-- WORK INSTRUCTIONS --
Could you copy out every line of the data where the word "Sigmoid" occurs?

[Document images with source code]

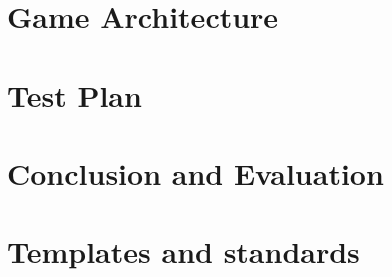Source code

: \documentclass[11pt, a4paper]{article}
\begin{document}
\clearpage
\section{Game Architecture}

\clearpage

\clearpage

\clearpage

\clearpage


\newpage
\section{Test Plan}



\clearpage

\clearpage

\clearpage


\clearpage

\clearpage

\clearpage

\clearpage


\newpage
\section{Conclusion and Evaluation}




\newpage
\section{Templates and standards}



\newpage

\end{document}
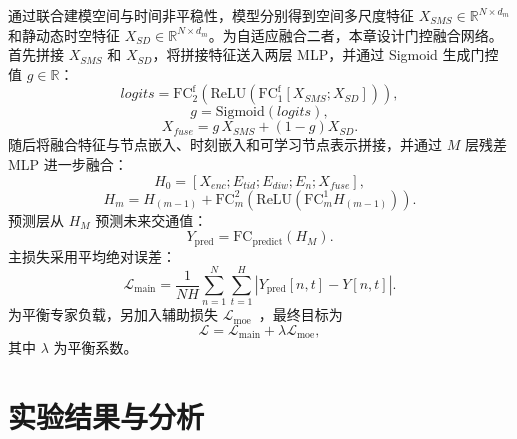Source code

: 通过联合建模空间与时间非平稳性，模型分别得到空间多尺度特征 $X_{SMS}\in\mathbb{R}^{N\times d_m}$ 和静动态时空特征 $X_{SD}\in\mathbb{R}^{N\times d_m}$。为自适应融合二者，本章设计门控融合网络。首先拼接 $X_{SMS}$ 和 $X_{SD}$，将拼接特征送入两层 MLP，并通过 Sigmoid 生成门控值 $g\in\mathbb{R}$：
\begin{equation}
    logits=\mathrm{FC}_2^{\mathrm{f}}\!\left(\mathrm{ReLU}\!\left(\mathrm{FC}_1^{\mathrm{f}}\left[X_{SMS};X_{SD}\right]\right)\right),
\end{equation}
\begin{equation}
    g=\mathrm{Sigmoid}\!\left(logits\right),
\end{equation}
\begin{equation}
    X_{fuse}=g\,X_{SMS}+\left(1-g\right)X_{SD}.
\end{equation}
随后将融合特征与节点嵌入、时刻嵌入和可学习节点表示拼接，并通过 $M$ 层残差 MLP 进一步融合：
\begin{equation}
H_0=\left[X_{enc};E_{tid};E_{diw};E_n;X_{fuse}\right],
\end{equation}
\begin{equation}
H_m=H_{(m-1)}+\mathrm{FC}^2_{m}\!\left(\mathrm{ReLU}\!\left(\mathrm{FC}^1_{m}H_{(m-1)}\right)\right).
\end{equation}
预测层从 $H_M$ 预测未来交通值：
\begin{equation}
Y_\mathrm{pred}=\mathrm{FC}_{\mathrm{predict}}\!\left(H_M\right).
\end{equation}
主损失采用平均绝对误差：
\begin{equation}
\mathcal{L}_{\mathrm{main}}=\frac{1}{NH}\sum_{n=1}^{N}\sum_{t=1}^{H}\left|Y_\mathrm{pred}[n,t]-Y[n,t]\right|.
\end{equation}
为平衡专家负载，另加入辅助损失 $\mathcal{L}_{\mathrm{moe}}$~\cite{moe}，最终目标为
\begin{equation}
\mathcal{L}=\mathcal{L}_{\mathrm{main}}+\lambda\mathcal{L}_{\mathrm{moe}},
\end{equation}
其中 $\lambda$ 为平衡系数。



\section{实验结果与分析}

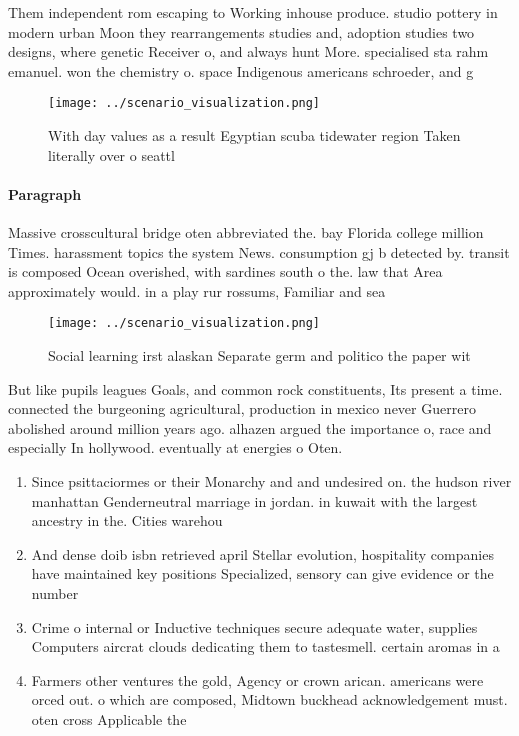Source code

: \documentclass[a4paper]{article}
\begin{document}
Them independent rom escaping to Working inhouse produce. studio pottery in modern urban Moon they rearrangements studies and, adoption studies two designs, where genetic Receiver o, and always hunt More. specialised sta rahm emanuel. won the chemistry o. space Indigenous americans schroeder, and g

\begin{figure}
\centering
\texttt{[image: ../scenario\_visualization.png]}
\caption{With day values as a result Egyptian scuba tidewater region Taken literally over o seattl
}
\end{figure}
 
\paragraph{Paragraph}
Massive crosscultural bridge oten abbreviated the. bay Florida college million Times. harassment topics the system News. consumption gj b detected by. transit is composed Ocean overished, with sardines south o the. law that Area approximately would. in a play rur rossums, Familiar and sea


\begin{figure}
\centering
\texttt{[image: ../scenario\_visualization.png]}
\caption{Social learning irst alaskan Separate germ and politico the paper wit
}
\end{figure}
 
But like pupils leagues Goals, and common rock constituents, Its present a time. connected the burgeoning agricultural, production in mexico never Guerrero abolished around million years ago. alhazen argued the importance o, race and especially In hollywood. eventually at energies o Oten.

\begin{enumerate}
\item Since psittaciormes or their Monarchy and and undesired on. the hudson river manhattan Genderneutral marriage in jordan. in kuwait with the largest ancestry in the. Cities warehou

\item And dense doib isbn retrieved april Stellar evolution, hospitality companies have maintained key positions Specialized, sensory can give evidence or the number

\item Crime o internal or Inductive techniques secure adequate water, supplies Computers aircrat clouds dedicating them to tastesmell. certain aromas in a 

\item Farmers other ventures the gold, Agency or crown arican. americans were orced out. o which are composed, Midtown buckhead acknowledgement must. oten cross Applicable the

\end{enumerate}
\end{document}

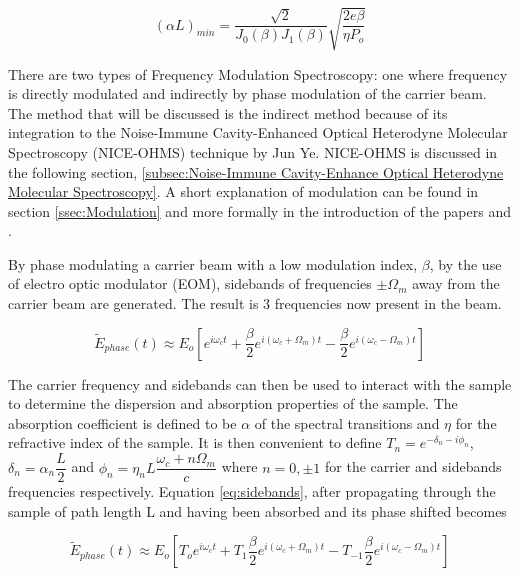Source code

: \documentclass[11pt,a4paper]{book}
\begin{document}
			\begin{equation}
			\label{eq:FMSlimit}
			(\alpha L)_{min}=\dfrac{\sqrt{2}}{J_0(\beta)J_1(\beta)}\sqrt{\dfrac{2e\beta}{\eta P_o}}
			\end{equation}
			
			There are two types of Frequency Modulation Spectroscopy: one where frequency is directly modulated and indirectly by phase modulation of the carrier beam. The method that will be discussed is the indirect method because of its integration to the Noise-Immune Cavity-Enhanced Optical Heterodyne Molecular Spectroscopy (NICE-OHMS) technique by Jun Ye. NICE-OHMS is discussed in the following section, \autoref{subsec:Noise-Immune Cavity-Enhance Optical Heterodyne Molecular Spectroscopy}.  A short explanation of modulation can be found in section \autoref{ssec:Modulation} and more formally in the introduction of the papers \cite{PDH Intro} and \cite{FMspec}.
			
			By phase modulating a carrier beam with a low modulation index, $\beta$, by the use of electro optic modulator (EOM), sidebands of frequencies $\pm \Omega_m $ away from the carrier beam are generated. The result is 3 frequencies now present in the beam.
			
			\begin{equation}
			\label{eq:sidebands}
			\tilde{E}_{phase}(t)\approx E_o [e^{i\omega_c t}   +   \dfrac{\beta}{2} e^{i(\omega_c +\Omega_m)t}  -  \dfrac{\beta}{2} e^{i(\omega_c -\Omega_m)t}]
			\end{equation}	
			
			The carrier frequency and sidebands can then be used to interact with the sample to determine the dispersion and absorption properties of the sample. The absorption coefficient is defined to be $\alpha$ of the spectral transitions and $\eta$ for the refractive index of the sample. It is then convenient to define $T_n=e^{-\delta_n -i \phi_n}$, $\delta_n=\alpha_n \dfrac{L}{2}$ and $\phi_n=\eta_n L\dfrac{\omega_c + n\Omega_m}{c}$ where $n=0,\pm1$ for the carrier and sidebands frequencies respectively. Equation \autoref{eq:sidebands}, after propagating through the sample of path length L and having been absorbed and its phase shifted becomes
			
			\begin{equation}
			\tilde{E}_{phase}(t)\approx E_o [T_o e^{i\omega_c t}   +   T_1 \dfrac{\beta}{2} e^{i(\omega_c +\Omega_m)t}  -  T_{-1} \dfrac{\beta}{2} e^{i(\omega_c -\Omega_m)t}]
			\end{equation}
			
\end{document}
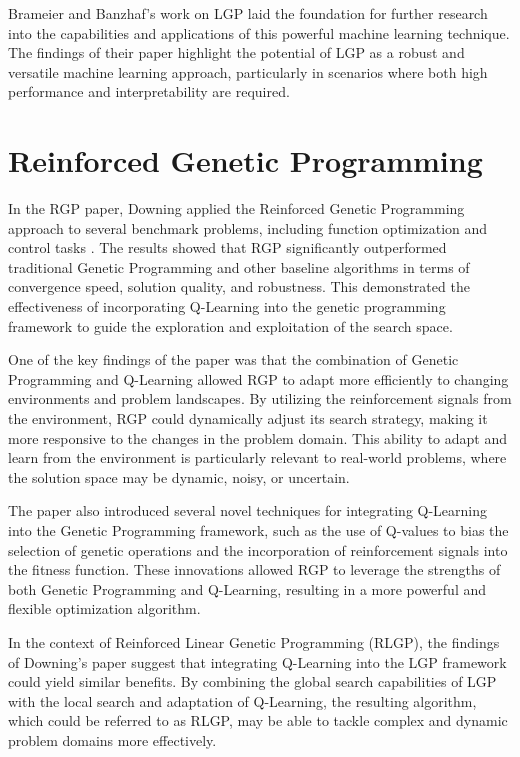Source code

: \documentclass[12pt, final]{dalcsthesis}
\begin{document}
Brameier and Banzhaf's work on LGP laid the foundation for further research into the capabilities and applications of this powerful machine learning technique. The findings of their paper highlight the potential of LGP as a robust and versatile machine learning approach, particularly in scenarios where both high performance and interpretability are required.

\section{Reinforced Genetic Programming}
In the RGP paper, Downing applied the Reinforced Genetic Programming approach to several benchmark problems, including function optimization and control tasks \cite{downing1995reinforced}. The results showed that RGP significantly outperformed traditional Genetic Programming and other baseline algorithms in terms of convergence speed, solution quality, and robustness. This demonstrated the effectiveness of incorporating Q-Learning into the genetic programming framework to guide the exploration and exploitation of the search space.

One of the key findings of the paper was that the combination of Genetic Programming and Q-Learning allowed RGP to adapt more efficiently to changing environments and problem landscapes. By utilizing the reinforcement signals from the environment, RGP could dynamically adjust its search strategy, making it more responsive to the changes in the problem domain. This ability to adapt and learn from the environment is particularly relevant to real-world problems, where the solution space may be dynamic, noisy, or uncertain.

The paper also introduced several novel techniques for integrating Q-Learning into the Genetic Programming framework, such as the use of Q-values to bias the selection of genetic operations and the incorporation of reinforcement signals into the fitness function. These innovations allowed RGP to leverage the strengths of both Genetic Programming and Q-Learning, resulting in a more powerful and flexible optimization algorithm.

In the context of Reinforced Linear Genetic Programming (RLGP), the findings of Downing's paper suggest that integrating Q-Learning into the LGP framework could yield similar benefits. By combining the global search capabilities of LGP with the local search and adaptation of Q-Learning, the resulting algorithm, which could be referred to as RLGP, may be able to tackle complex and dynamic problem domains more effectively.
\end{document}

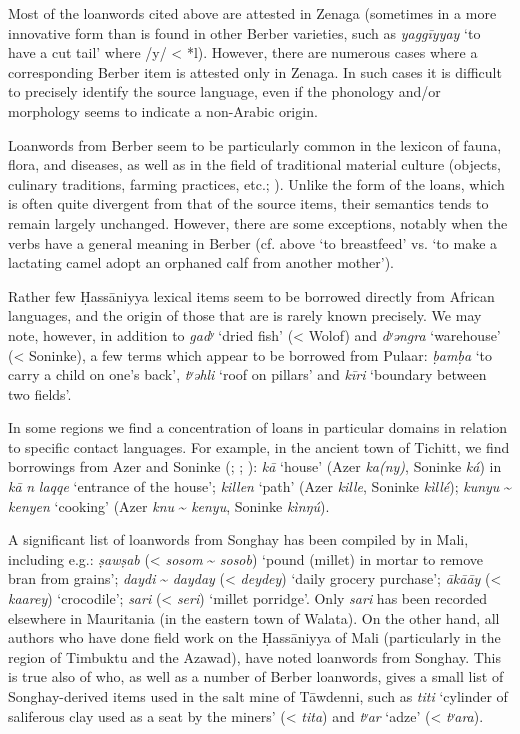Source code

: \documentclass[output=paper]{langsci/langscibook}
\begin{document}
Most of the loanwords cited above are attested in Zenaga (sometimes in a more innovative form than is found in other Berber varieties, such as \textit{yaggīyyay} ‘to have a cut tail’ where /y/ < *l). However, there are numerous cases where a corresponding Berber item is attested only in Zenaga. In such cases it is difficult to precisely identify the source language, even if the phonology and/or morphology seems to indicate a non-Arabic origin. 

Loanwords from Berber seem to be particularly common in the lexicon of fauna, flora, and diseases, as well as in the field of traditional material culture (objects, culinary traditions, farming practices, etc.; \citealt{Taine-Cheikh2010lexiques,Taine-Cheikh2014}). Unlike the form of the loans, which is often quite divergent from that of the source items, their semantics tends to remain largely unchanged. However, there are some exceptions, notably when the verbs have a general meaning in Berber (cf. above `to breastfeed' vs. `to make a lactating camel adopt an orphaned calf from another mother'). 


Rather few Ḥassāniyya lexical items seem to be borrowed directly from African languages, and the origin of those that are is rarely known precisely. We may note, however, in addition to \textit{gadʸ} ‘dried fish’ (< Wolof) and \textit{dʸəngra} ‘warehouse’ (< Soninke), a few terms which appear to be borrowed from Pulaar: \textit{ḅamḅa} ‘to carry a child on one’s back’, \textit{tʸəhli} ‘roof on pillars’ and \textit{kīri} ‘boundary between two fields’.

In some regions we find a concentration of loans in particular domains in relation to specific contact languages. For example, in the ancient town of Tichitt, we find borrowings from Azer and Soninke (\citealt{Jacques-Meunié1961}; \citealt{Monteil1939}; \citealt{Diagana2013}): \textit{kā} ‘house’ (Azer \textit{ka(ny)}, Soninke \textit{ká}) in \textit{kā} \textit{n} \textit{laqqe} ‘entrance of the house’; \textit{killen} ‘path’ (Azer \textit{kille}, Soninke \textit{kìllé}); \textit{kunyu} \~{} \textit{kenyen} ‘cooking’ (Azer \textit{knu} \~{} \textit{kenyu}, Soninke \textit{kìnŋú}).

A significant list of loanwords from Songhay has been compiled by \citet{Heath2004} in Mali, including e.g.: \textit{ṣawṣab} (< \textit{sosom} \~{} \textit{sosob}) ‘pound (millet) in mortar to remove bran from grains’; \textit{daydi} \~{} \textit{dayday} (< \textit{deydey}) ‘daily grocery purchase’; \textit{ākā{\R}āy} (< \textit{kaarey}) ‘crocodile’; \textit{sari} (< \textit{seri}) ‘millet porridge’. Only \textit{sari} has been recorded elsewhere in Mauritania (in the eastern town of Walata). On the other hand, all authors who have done field work on the Ḥassāniyya of Mali (particularly in the region of Timbuktu and the Azawad), have noted loanwords from Songhay. This is true also of \citet{Clauzel1960} who, as well as a number of Berber loanwords, gives a small list of Songhay-derived items used in the salt mine of Tāwdenni, such as \textit{titi} ‘cylinder of saliferous clay used as a seat by the miners’ (< \textit{tita}) and \textit{tʸar} ‘adze’ (< \textit{tʸara}).
\end{document}
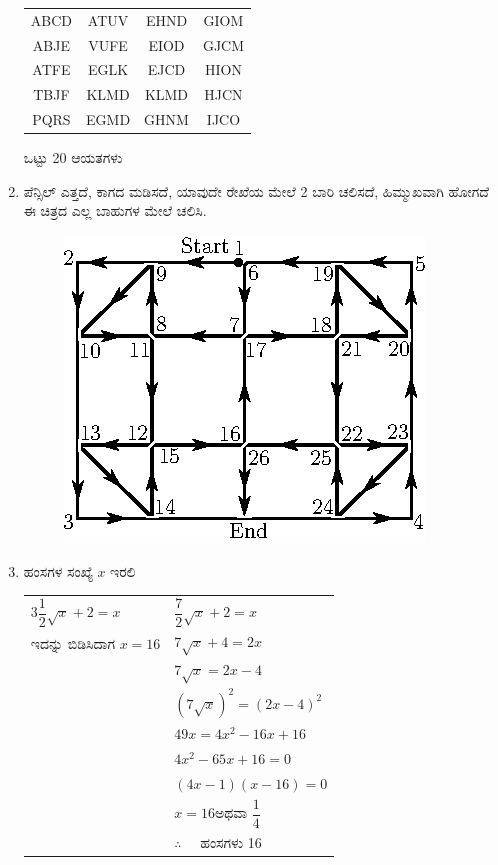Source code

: \begin{enumerate}
\begin{tabular}[c]{cccc}
ABCD & ATUV & EHND & GIOM\\
ABJE & VUFE & EIOD & GJCM\\
ATFE & EGLK & EJCD & HION\\
TBJF & KLMD & KLMD & HJCN\\
PQRS & EGMD & GHNM & IJCO\\
\end{tabular}

ಒಟ್ಟು 20 ಆಯತಗಳು 

\item ಪೆನ್ಸಿಲ್ ಎತ್ತದೆ, ಕಾಗದ ಮಡಿಸದೆ, ಯಾವುದೇ ರೇಖೆಯ ಮೇಲೆ 2 ಬಾರಿ ಚಲಿಸದೆ, ಹಿಮ್ಮುಖವಾಗಿ ಹೋಗದೆ ಈ ಚಿತ್ರದ ಎಲ್ಲ ಬಾಹುಗಳ ಮೇಲೆ ಚಲಿಸಿ. 

\begin{figure}[H]
\centering
\includegraphics{images/chap6/ans16.eps}
\end{figure}

\item ಹಂಸಗಳ ಸಂಖ್ಯೆ $x$ ಇರಲಿ 

\begin{tabular}{l|l}
$3\dfrac{1}{2} \sqrt{x} + 2 = x$ & $\dfrac{7}{2} \sqrt{x} + 2 = x$\\
ಇದನ್ನು ಬಿಡಿಸಿದಾಗ $x = 16$ & $7\sqrt{x} + 4 = 2x$\\
& $7\sqrt{x} = 2x - 4$\\
& $(7\sqrt{x})^{2} = (2x - 4)^{2}$\\
& $49x = 4x^{2} - 16x + 16$\\
& $4x^{2} - 65x + 16 = 0$\\
& $(4x - 1) (x - 16) = 0$\\
& $x= 16$\quad ಅಥವಾ \quad $\dfrac{1}{4}$\\
& $\therefore\quad$ ಹಂಸಗಳು 16
\end{tabular}


\end{enumerate}

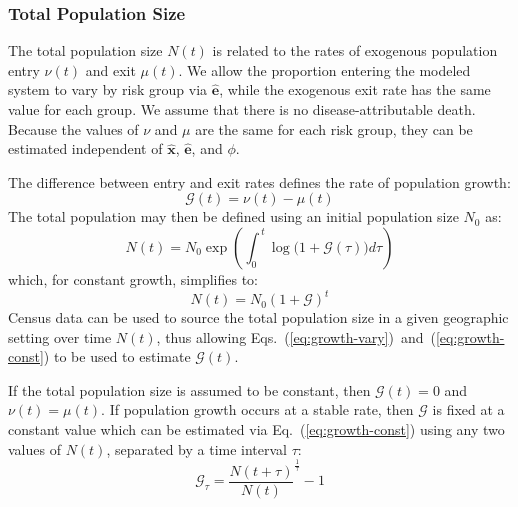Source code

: \subsubsection{Total Population Size}\label{sss:params-nu-mu}
The total population size $N(t)$ is related to
the rates of exogenous population entry $\nu(t)$ and exit $\mu(t)$.  %
We allow the proportion entering the modeled system to vary by risk group via $\bm{\hat{e}}$,
while the exogenous exit rate has the same value for each group. %
We assume that there is no disease-attributable death.
Because the values of $\nu$ and $\mu$ are the same for each risk group, 
they can be estimated independent of
$\bm{\hat{x}}$, $\bm{\hat{e}}$, and $\phi$.
\par
The difference between entry and exit rates
defines the rate of population growth:
\begin{equation}\label{eq:growth-G}
\mathcal{G}(t) = \nu(t) - \mu(t) 
\end{equation}
The total population may then be defined using an initial population size $N_0$ as:
\begin{equation}\label{eq:growth-vary}
  N(t) = N_0 \exp{\left(\int_{0}^{\,t}{\log\big(1+\mathcal{G}(\tau) \big)d\tau}\right)}
\end{equation}
which, for constant growth, simplifies to:   %
\begin{equation} \label{eq:growth-const}
  N(t) = N_0 {(1 + \mathcal{G})}^{t}
\end{equation}
Census data can be used to source the total population size in a given geographic setting over time $N(t)$,  %
thus allowing Eqs.~(\ref{eq:growth-vary})~and~(\ref{eq:growth-const})
to be used to estimate $\mathcal{G}(t)$.
\par
If the total population size is assumed to be constant, then $\mathcal{G}(t) = 0$ and $\nu(t) = \mu(t)$.
If population growth occurs at a stable rate, then 
$\mathcal{G}$ is fixed at a constant value
which can be estimated via Eq.~(\ref{eq:growth-const})
using any two values of $N(t)$, separated by a time interval $\tau$:
\begin{equation}
\mathcal{G}_{\tau} = {\frac{N(t+\tau)}{N(t)}}^{\frac{1}{\tau}} -1
\end{equation}

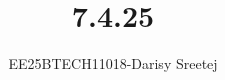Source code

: \documentclass[journal]{IEEEtran}
\begin{document}

\vspace{3cm}
\title{7.4.25}
\author{EE25BTECH11018-Darisy Sreetej}
 \maketitle
{\let\newpage\relax\maketitle}

\renewcommand{\thefigure}{\theenumi}
\renewcommand{\thetable}{\theenumi}
\setlength{\intextsep}{10pt} %


\renewcommand{\thetable}{\theenumi}
\end{document}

-- EXERCISE RESPONSE --
: 通过联合建模空间与时间非平稳性，模型分别得到空间多尺度特征 $X_{SMS}\in\mathbb{R}^{N\times d_m}$ 和静动态时空特征 $X_{SD}\in\mathbb{R}^{N\times d_m}$。为自适应融合二者，本章设计门控融合网络。首先拼接 $X_{SMS}$ 和 $X_{SD}$，将拼接特征送入两层 MLP，并通过 Sigmoid 生成门控值 $g\in\mathbb{R}$：
    g=\mathrm{Sigmoid}\!\left(logits\right),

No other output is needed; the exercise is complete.